:: Aim of the exercise ::
Where a line in the records holds "subsection", count it once; return only the final number.

:: Dataset ::
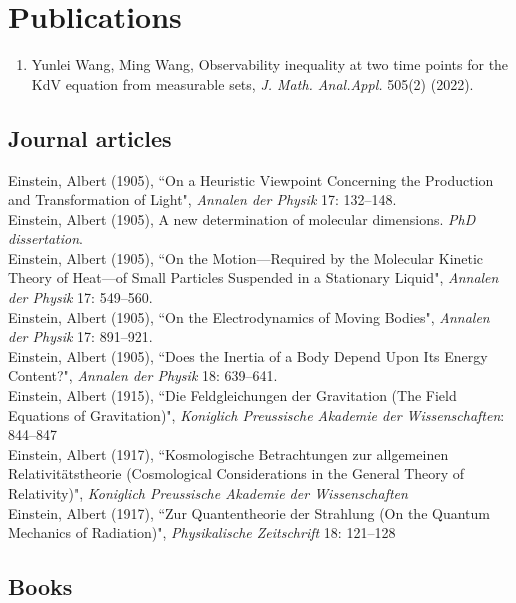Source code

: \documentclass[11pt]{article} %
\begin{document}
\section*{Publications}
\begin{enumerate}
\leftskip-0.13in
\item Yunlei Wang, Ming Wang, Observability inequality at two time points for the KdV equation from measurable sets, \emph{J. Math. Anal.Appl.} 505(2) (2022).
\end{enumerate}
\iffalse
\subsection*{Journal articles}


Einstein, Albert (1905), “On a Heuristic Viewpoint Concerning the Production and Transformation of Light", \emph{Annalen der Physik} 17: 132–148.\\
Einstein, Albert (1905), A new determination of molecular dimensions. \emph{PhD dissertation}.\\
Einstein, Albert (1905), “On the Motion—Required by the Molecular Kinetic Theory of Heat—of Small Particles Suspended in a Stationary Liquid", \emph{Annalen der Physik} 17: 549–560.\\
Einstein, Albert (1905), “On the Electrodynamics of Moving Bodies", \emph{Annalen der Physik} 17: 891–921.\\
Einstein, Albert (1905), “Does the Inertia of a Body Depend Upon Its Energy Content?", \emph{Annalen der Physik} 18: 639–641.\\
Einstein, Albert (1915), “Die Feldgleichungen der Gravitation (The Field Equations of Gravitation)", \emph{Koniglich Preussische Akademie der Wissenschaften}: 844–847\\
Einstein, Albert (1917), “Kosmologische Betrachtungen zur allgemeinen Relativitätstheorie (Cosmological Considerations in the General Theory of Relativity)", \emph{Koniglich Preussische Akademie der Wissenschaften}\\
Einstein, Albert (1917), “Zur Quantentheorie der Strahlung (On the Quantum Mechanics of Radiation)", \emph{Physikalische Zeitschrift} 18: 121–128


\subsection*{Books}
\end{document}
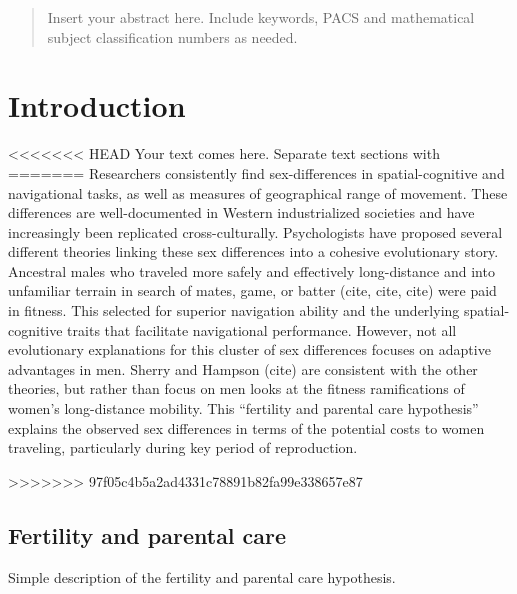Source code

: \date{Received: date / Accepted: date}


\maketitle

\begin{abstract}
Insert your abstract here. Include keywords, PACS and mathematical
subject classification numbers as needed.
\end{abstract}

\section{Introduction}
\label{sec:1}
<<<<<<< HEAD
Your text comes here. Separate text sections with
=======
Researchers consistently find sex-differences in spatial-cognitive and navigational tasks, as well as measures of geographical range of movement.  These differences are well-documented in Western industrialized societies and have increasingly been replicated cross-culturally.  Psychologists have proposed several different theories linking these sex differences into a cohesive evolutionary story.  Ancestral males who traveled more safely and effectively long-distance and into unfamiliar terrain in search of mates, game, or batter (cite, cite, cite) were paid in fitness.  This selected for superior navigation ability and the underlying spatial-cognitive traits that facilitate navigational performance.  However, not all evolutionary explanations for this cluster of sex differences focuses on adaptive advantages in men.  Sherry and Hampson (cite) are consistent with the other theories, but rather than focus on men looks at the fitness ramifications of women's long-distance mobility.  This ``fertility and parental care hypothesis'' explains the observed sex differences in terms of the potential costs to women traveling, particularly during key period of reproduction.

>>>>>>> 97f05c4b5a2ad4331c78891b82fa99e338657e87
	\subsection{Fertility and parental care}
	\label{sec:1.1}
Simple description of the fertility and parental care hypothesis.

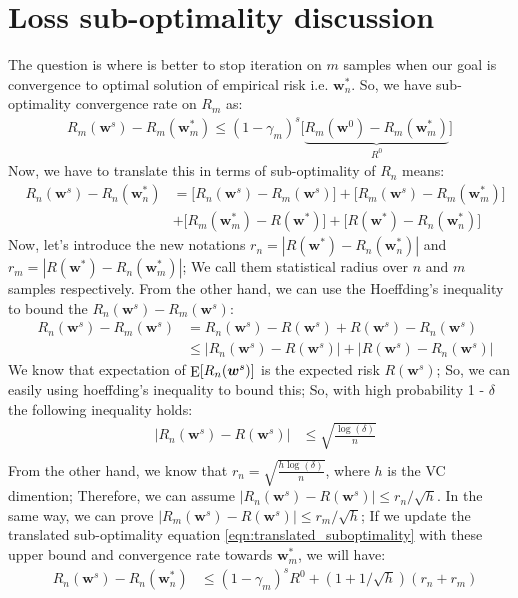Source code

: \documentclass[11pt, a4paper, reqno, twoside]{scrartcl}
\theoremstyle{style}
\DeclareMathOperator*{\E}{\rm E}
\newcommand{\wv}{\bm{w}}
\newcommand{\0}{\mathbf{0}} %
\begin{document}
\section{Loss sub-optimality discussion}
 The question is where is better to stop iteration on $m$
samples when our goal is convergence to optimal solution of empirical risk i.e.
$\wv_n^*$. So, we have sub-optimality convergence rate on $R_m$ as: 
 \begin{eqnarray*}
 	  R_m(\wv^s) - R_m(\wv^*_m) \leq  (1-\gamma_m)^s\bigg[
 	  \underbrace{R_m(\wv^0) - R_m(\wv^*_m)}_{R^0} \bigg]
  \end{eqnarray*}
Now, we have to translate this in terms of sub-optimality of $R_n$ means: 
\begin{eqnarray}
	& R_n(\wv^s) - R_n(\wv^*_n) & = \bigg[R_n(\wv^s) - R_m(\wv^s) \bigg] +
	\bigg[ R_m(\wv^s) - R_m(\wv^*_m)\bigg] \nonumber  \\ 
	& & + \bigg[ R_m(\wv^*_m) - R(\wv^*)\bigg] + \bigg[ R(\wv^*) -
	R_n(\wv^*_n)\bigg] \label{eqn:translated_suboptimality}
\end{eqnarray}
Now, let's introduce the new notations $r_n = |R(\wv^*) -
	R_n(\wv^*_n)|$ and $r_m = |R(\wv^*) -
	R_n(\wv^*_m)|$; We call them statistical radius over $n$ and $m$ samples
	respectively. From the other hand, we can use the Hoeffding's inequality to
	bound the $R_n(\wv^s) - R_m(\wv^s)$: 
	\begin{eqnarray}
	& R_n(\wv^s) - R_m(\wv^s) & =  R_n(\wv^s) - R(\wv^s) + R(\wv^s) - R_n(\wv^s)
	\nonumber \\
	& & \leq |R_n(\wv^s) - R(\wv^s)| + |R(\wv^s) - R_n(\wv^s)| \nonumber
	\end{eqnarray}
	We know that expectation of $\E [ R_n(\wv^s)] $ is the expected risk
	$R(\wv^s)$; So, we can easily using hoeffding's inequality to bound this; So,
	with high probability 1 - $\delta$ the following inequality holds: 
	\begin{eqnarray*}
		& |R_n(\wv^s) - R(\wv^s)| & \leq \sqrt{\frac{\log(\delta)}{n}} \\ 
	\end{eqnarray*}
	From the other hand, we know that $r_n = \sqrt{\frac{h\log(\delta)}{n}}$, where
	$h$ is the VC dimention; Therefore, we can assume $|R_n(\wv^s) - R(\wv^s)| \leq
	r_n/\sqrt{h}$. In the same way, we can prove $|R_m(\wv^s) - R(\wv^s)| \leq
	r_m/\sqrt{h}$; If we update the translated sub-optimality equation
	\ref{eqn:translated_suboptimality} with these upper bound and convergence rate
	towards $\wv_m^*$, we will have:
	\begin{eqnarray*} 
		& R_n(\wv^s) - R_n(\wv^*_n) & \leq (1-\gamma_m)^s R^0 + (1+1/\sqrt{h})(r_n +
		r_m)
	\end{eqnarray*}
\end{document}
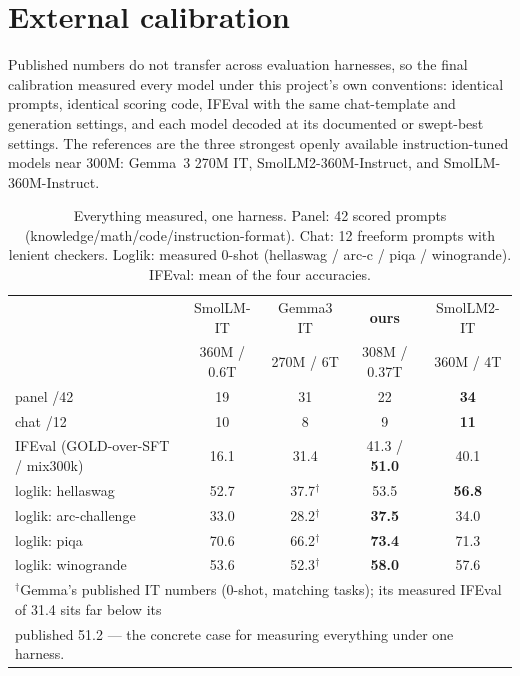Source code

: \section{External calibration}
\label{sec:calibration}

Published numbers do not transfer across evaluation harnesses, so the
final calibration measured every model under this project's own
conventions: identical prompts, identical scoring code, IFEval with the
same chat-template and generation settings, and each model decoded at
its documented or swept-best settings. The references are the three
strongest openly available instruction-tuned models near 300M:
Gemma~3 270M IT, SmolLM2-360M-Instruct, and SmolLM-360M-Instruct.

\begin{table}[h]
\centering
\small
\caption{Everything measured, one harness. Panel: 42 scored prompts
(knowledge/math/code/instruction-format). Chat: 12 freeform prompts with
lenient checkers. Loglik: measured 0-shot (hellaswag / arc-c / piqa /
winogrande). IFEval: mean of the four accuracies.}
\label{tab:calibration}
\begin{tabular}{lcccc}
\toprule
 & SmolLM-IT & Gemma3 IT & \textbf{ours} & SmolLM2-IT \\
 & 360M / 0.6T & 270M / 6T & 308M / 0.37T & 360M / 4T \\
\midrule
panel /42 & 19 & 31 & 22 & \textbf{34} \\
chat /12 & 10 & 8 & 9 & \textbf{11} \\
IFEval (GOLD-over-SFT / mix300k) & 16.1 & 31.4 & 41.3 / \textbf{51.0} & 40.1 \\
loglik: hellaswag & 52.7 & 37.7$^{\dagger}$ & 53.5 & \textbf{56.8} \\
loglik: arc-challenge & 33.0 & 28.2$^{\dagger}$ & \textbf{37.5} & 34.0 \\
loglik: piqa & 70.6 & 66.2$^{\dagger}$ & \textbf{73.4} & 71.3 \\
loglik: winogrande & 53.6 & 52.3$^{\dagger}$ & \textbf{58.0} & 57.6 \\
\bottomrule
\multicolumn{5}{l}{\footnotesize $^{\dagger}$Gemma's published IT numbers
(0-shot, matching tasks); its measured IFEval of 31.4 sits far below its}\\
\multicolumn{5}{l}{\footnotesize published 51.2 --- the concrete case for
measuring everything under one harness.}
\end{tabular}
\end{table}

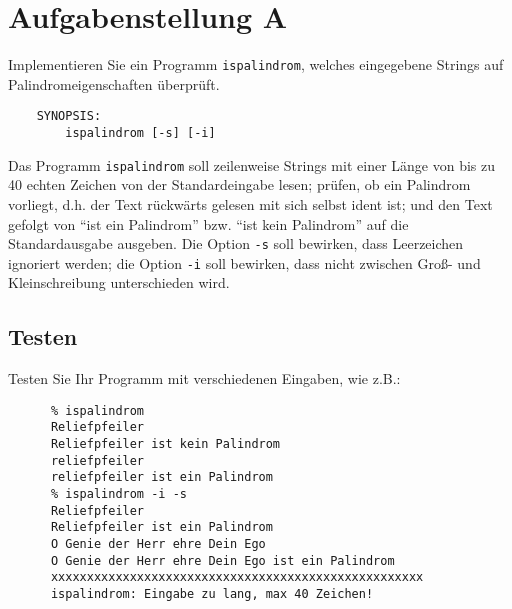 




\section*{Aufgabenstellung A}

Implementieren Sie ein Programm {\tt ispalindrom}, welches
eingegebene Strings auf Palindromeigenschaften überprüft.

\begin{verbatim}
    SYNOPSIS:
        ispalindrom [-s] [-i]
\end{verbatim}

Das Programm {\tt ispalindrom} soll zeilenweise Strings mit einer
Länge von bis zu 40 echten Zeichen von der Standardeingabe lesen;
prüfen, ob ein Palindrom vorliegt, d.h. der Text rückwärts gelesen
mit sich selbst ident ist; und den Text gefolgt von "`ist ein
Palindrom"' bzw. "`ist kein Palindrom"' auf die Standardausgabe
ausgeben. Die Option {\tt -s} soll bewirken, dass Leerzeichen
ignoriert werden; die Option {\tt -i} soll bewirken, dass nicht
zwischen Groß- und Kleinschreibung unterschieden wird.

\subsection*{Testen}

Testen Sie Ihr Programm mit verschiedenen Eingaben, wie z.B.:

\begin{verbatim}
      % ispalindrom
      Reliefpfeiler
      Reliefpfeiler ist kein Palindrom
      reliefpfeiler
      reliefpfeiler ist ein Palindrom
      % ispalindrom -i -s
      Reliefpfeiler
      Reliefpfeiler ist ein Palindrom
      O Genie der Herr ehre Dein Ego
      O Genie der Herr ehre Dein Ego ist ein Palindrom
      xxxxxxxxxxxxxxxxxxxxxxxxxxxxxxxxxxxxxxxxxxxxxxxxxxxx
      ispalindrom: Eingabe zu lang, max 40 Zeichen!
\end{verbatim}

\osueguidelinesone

:: The completed task ::
4